Gabe Ehrlich of the University of Michigan's RSQE presented a model of tariff effects that accounted for consumer substitution, higher domestic production costs and retaliatory tariffs. "We estimate that the tariffs will reduce U. S. Light vehicle production by nearly 200,000 units per year," Ehrlich said, noting an estimated average effective tariff on imported vehicles of about 21.6 percent and an estimated domestic production cost rise of roughly 5.7 percent under the scenario he used.
Ehrlich translated that modeling into Michigan impacts: a 1.8 percent decline in domestic auto production would roughly equal a loss of about 3,300 direct auto-sector jobs and, using the center's multiplier, about 13,000 total statewide job losses if effects pass through proportionally.
Kristen Gajek, automotive policy advisor at the Federal Reserve Bank of Chicago's Detroit branch, described near-term supply-chain fragility and policy details that could amplify impacts. She highlighted licensing of rare-earth exports and processing dominance in China, saying, "China controls 92% of the processing for these minerals," and added that licensing can be dynamically revoked, creating a pinch point that reaches beyond auto motors to electronics and defense supply chains.
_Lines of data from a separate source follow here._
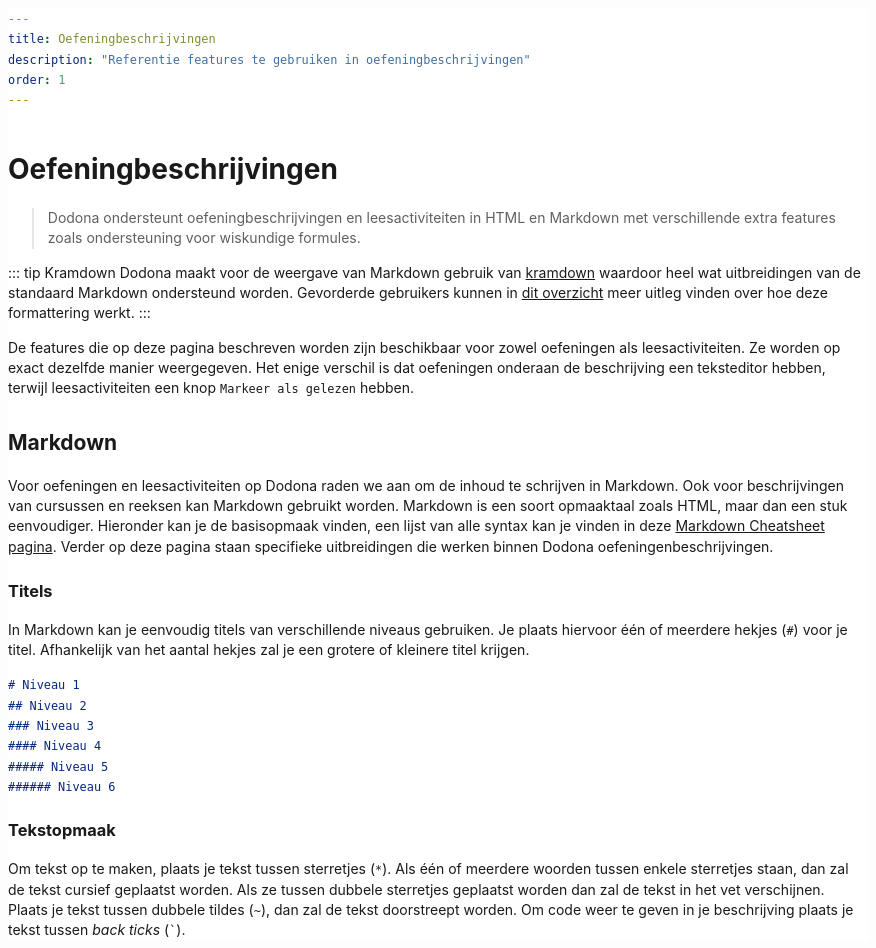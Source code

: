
 ```yaml
---
title: Oefeningbeschrijvingen
description: "Referentie features te gebruiken in oefeningbeschrijvingen"
order: 1
---
```


# Oefeningbeschrijvingen

> Dodona ondersteunt oefeningbeschrijvingen en leesactiviteiten in HTML en Markdown met verschillende extra features zoals ondersteuning voor wiskundige formules.

::: tip Kramdown <Badge type="warning" text="geavanceerd" />
Dodona maakt voor de weergave van Markdown gebruik van [kramdown](https://kramdown.gettalong.org) waardoor heel wat uitbreidingen van de standaard Markdown ondersteund worden. Gevorderde gebruikers kunnen in [dit overzicht](https://kramdown.gettalong.org/quickref.html) meer uitleg vinden over hoe deze formattering werkt.
:::

De features die op deze pagina beschreven worden zijn beschikbaar voor zowel oefeningen als leesactiviteiten. Ze worden op exact dezelfde manier weergegeven. Het enige verschil is dat oefeningen onderaan de beschrijving een teksteditor hebben, terwijl leesactiviteiten een knop `Markeer als gelezen` hebben.

## Markdown

Voor oefeningen en leesactiviteiten op Dodona raden we aan om de inhoud te schrijven in Markdown. Ook voor beschrijvingen van cursussen en reeksen kan Markdown gebruikt worden. Markdown is een soort opmaaktaal zoals HTML, maar dan een stuk eenvoudiger. Hieronder kan je de basisopmaak vinden, een lijst van alle syntax kan je vinden in deze [Markdown Cheatsheet pagina](https://github.com/adam-p/markdown-here/wiki/Markdown-Cheatsheet). Verder op deze pagina staan specifieke uitbreidingen die werken binnen Dodona oefeningenbeschrijvingen.

### Titels

In Markdown kan je eenvoudig titels van verschillende niveaus gebruiken. Je plaats hiervoor één of meerdere hekjes (`#`) voor je titel. Afhankelijk van het aantal hekjes zal je een grotere of kleinere titel krijgen.

```markdown
# Niveau 1
## Niveau 2
### Niveau 3
#### Niveau 4
##### Niveau 5
###### Niveau 6
```

### Tekstopmaak

Om tekst op te maken, plaats je tekst tussen sterretjes (`*`). Als één of meerdere woorden tussen enkele sterretjes staan, dan zal de tekst cursief geplaatst worden. Als ze tussen dubbele sterretjes geplaatst worden dan zal de tekst in het vet verschijnen. Plaats je tekst tussen dubbele tildes (`~`), dan zal de tekst doorstreept worden. Om code weer te geven in je beschrijving plaats je tekst tussen *back ticks* (`` ` ``).

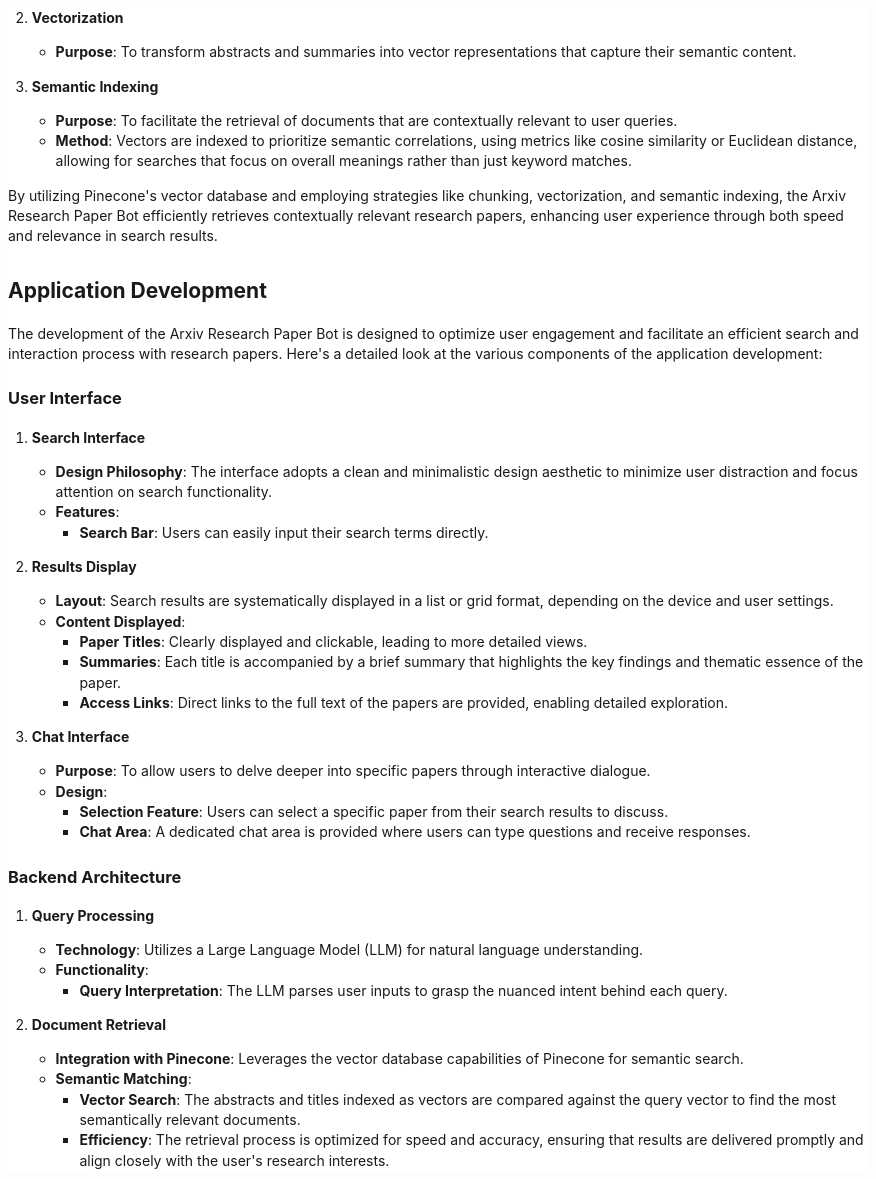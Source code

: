 2. **Vectorization**
   - **Purpose**: To transform abstracts and summaries into vector representations that capture their semantic content.

3. **Semantic Indexing**
   - **Purpose**: To facilitate the retrieval of documents that are contextually relevant to user queries.
   - **Method**: Vectors are indexed to prioritize semantic correlations, using metrics like cosine similarity or Euclidean distance, allowing for searches that focus on overall meanings rather than just keyword matches.

By utilizing Pinecone's vector database and employing strategies like chunking, vectorization, and semantic indexing, the Arxiv Research Paper Bot efficiently retrieves contextually relevant research papers, enhancing user experience through both speed and relevance in search results.

## Application Development
The development of the Arxiv Research Paper Bot is designed to optimize user engagement and facilitate an efficient search and interaction process with research papers. Here's a detailed look at the various components of the application development:

### User Interface
1. **Search Interface**
   - **Design Philosophy**: The interface adopts a clean and minimalistic design aesthetic to minimize user distraction and focus attention on search functionality.
   - **Features**:
     - **Search Bar**: Users can easily input their search terms directly.

2. **Results Display**
   - **Layout**: Search results are systematically displayed in a list or grid format, depending on the device and user settings.
   - **Content Displayed**:
     - **Paper Titles**: Clearly displayed and clickable, leading to more detailed views.
     - **Summaries**: Each title is accompanied by a brief summary that highlights the key findings and thematic essence of the paper.
     - **Access Links**: Direct links to the full text of the papers are provided, enabling detailed exploration.

3. **Chat Interface**
   - **Purpose**: To allow users to delve deeper into specific papers through interactive dialogue.
   - **Design**:
     - **Selection Feature**: Users can select a specific paper from their search results to discuss.
     - **Chat Area**: A dedicated chat area is provided where users can type questions and receive responses.

### Backend Architecture
1. **Query Processing**
   - **Technology**: Utilizes a Large Language Model (LLM) for natural language understanding.
   - **Functionality**:
     - **Query Interpretation**: The LLM parses user inputs to grasp the nuanced intent behind each query.

2. **Document Retrieval**
   - **Integration with Pinecone**: Leverages the vector database capabilities of Pinecone for semantic search.
   - **Semantic Matching**:
     - **Vector Search**: The abstracts and titles indexed as vectors are compared against the query vector to find the most semantically relevant documents.
     - **Efficiency**: The retrieval process is optimized for speed and accuracy, ensuring that results are delivered promptly and align closely with the user's research interests.
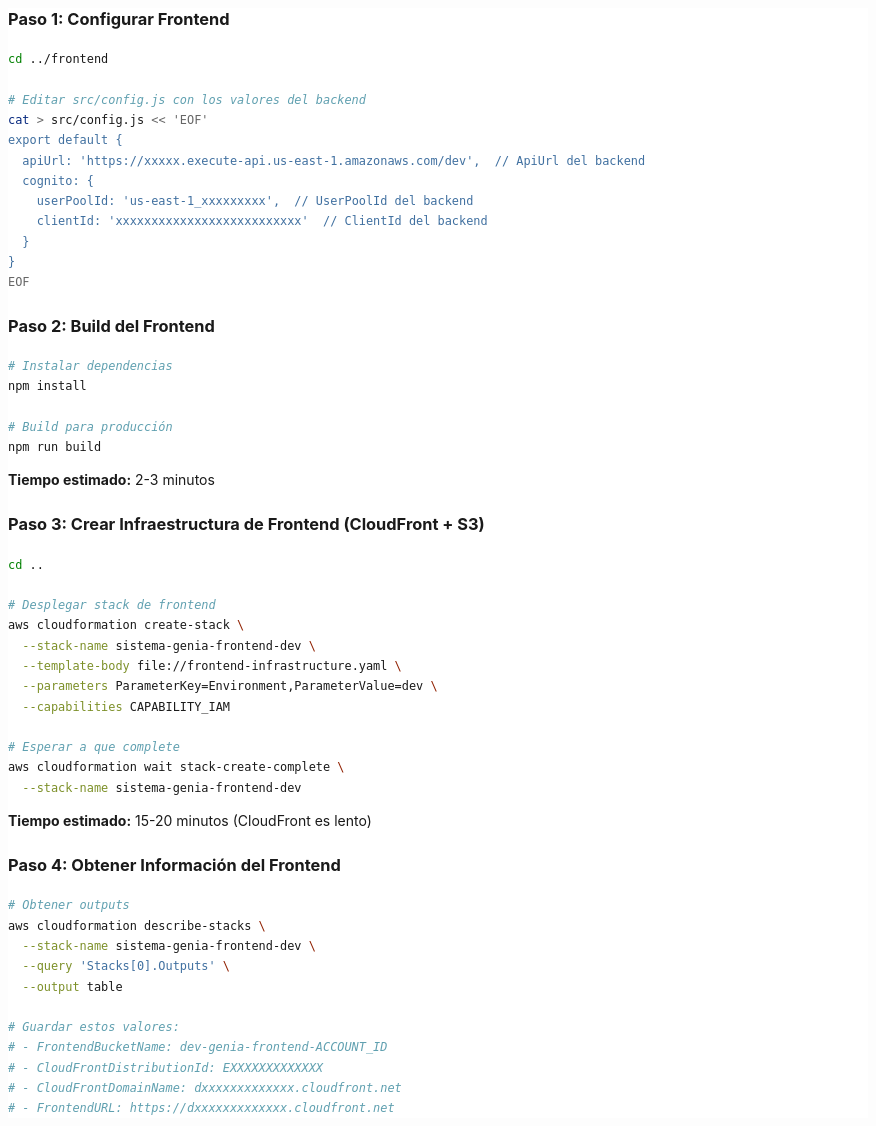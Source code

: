 ### Paso 1: Configurar Frontend
```bash
cd ../frontend

# Editar src/config.js con los valores del backend
cat > src/config.js << 'EOF'
export default {
  apiUrl: 'https://xxxxx.execute-api.us-east-1.amazonaws.com/dev',  // ApiUrl del backend
  cognito: {
    userPoolId: 'us-east-1_xxxxxxxxx',  // UserPoolId del backend
    clientId: 'xxxxxxxxxxxxxxxxxxxxxxxxxx'  // ClientId del backend
  }
}
EOF
```

### Paso 2: Build del Frontend
```bash
# Instalar dependencias
npm install

# Build para producción
npm run build
```

**Tiempo estimado:** 2-3 minutos

### Paso 3: Crear Infraestructura de Frontend (CloudFront + S3)
```bash
cd ..

# Desplegar stack de frontend
aws cloudformation create-stack \
  --stack-name sistema-genia-frontend-dev \
  --template-body file://frontend-infrastructure.yaml \
  --parameters ParameterKey=Environment,ParameterValue=dev \
  --capabilities CAPABILITY_IAM

# Esperar a que complete
aws cloudformation wait stack-create-complete \
  --stack-name sistema-genia-frontend-dev
```

**Tiempo estimado:** 15-20 minutos (CloudFront es lento)

### Paso 4: Obtener Información del Frontend
```bash
# Obtener outputs
aws cloudformation describe-stacks \
  --stack-name sistema-genia-frontend-dev \
  --query 'Stacks[0].Outputs' \
  --output table

# Guardar estos valores:
# - FrontendBucketName: dev-genia-frontend-ACCOUNT_ID
# - CloudFrontDistributionId: EXXXXXXXXXXXXX
# - CloudFrontDomainName: dxxxxxxxxxxxxx.cloudfront.net
# - FrontendURL: https://dxxxxxxxxxxxxx.cloudfront.net
```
Gajek and other presenters emphasized the uneven effects across the Michigan auto sector. Michigan is disproportionately concentrated in full-size pickup and large SUV production, the higher-margin vehicles that have supported the state's manufacturing footprint; however, Gajek warned that higher costs, lost incentives and faster automation could blunt reshoring benefits. She noted that some firms are accelerating automation bids to manage labor and cost pressures.
Both presenters cautioned that assumptions matter: Ehrlich framed his results as medium-run (three-to-five-year) impacts that could be larger in the short run if suppliers fail before adjustments occur. Gajek stressed that partial tariff reimbursements and exemptions will affect timing and magnitude, but the evolving policy mix leaves large upside and downside risks for Michigan production, employment and revenue.
CREC principals and staff will use these analyses when updating revenue forecasts and considering the state's exposure to national trade policy shifts.